More than 280 complaints against curfew in Germany

Since its adoption, the curfew has been the source of more than 280 constitutional complaints, many of which have come from members of the pro-business FDP party. They argue that not only is forbidding people to leave their homes incompatible with the freedoms set out in Germany’s Basic Law, but also that basing the measure on the seven-day incidence rate is badly-reasoned. 

In their response this week, the Karlsruhe judges ruled that the effectiveness of the measure could be “debated”, but that the regulations “weren’t pulled out of thin air” and so it was not “implausible” that the curfew would help to limit social contacts at night. Overall, they agreed that the curfew serves the legitimate purpose of “protecting life, health and the functionality of the healthcare system.” 

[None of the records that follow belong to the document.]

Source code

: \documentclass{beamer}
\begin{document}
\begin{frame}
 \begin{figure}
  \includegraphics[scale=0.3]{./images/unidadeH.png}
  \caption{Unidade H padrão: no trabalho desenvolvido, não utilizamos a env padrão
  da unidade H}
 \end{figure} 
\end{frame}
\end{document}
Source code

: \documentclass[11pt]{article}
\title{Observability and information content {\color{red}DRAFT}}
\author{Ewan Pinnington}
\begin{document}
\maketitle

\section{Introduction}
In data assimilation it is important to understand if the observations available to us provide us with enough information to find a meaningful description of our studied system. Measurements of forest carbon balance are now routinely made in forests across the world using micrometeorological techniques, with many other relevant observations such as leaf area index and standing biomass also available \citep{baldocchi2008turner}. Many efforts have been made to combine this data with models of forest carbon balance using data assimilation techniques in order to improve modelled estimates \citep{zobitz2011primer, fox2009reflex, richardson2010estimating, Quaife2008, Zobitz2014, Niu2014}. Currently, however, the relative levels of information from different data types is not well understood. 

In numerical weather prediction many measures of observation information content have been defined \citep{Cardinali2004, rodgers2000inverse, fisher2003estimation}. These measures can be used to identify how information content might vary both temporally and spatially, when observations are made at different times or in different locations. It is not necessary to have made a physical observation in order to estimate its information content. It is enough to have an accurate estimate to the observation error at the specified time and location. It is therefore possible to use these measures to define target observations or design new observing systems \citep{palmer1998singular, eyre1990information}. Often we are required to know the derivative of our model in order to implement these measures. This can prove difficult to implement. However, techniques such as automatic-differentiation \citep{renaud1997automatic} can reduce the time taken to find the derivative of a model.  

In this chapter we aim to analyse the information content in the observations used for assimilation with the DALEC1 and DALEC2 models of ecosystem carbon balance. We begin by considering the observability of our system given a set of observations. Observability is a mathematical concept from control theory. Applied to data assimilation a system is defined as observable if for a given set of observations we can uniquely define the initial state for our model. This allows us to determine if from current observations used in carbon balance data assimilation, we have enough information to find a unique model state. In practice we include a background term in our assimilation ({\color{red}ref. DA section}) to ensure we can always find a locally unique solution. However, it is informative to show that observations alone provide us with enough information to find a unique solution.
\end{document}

Overall, this means that the curfew will remain in place for now - but that does not mean that the matter is settled. When urgent petitions like these are submitted, the judges must “weigh the consequences”; that is, they must decide whether it would be worse to make an urgent decision against the challenge, and then later overturn it with their main decision, or the other way around. 

In this instance, they ruled that pausing the night-time curfew for now, only to later decide that it was actually constitutional, would pose “considerable risk” to the population. They may later rule that the curfew is incompatible with the Basic Law, but it is not yet clear when their main ruling will take place. 



Abi Carter

Abi studied History & German at the University of Manchester. She has since worked as a writer, editor and content marketeer, but still has a soft spot for museums, castles...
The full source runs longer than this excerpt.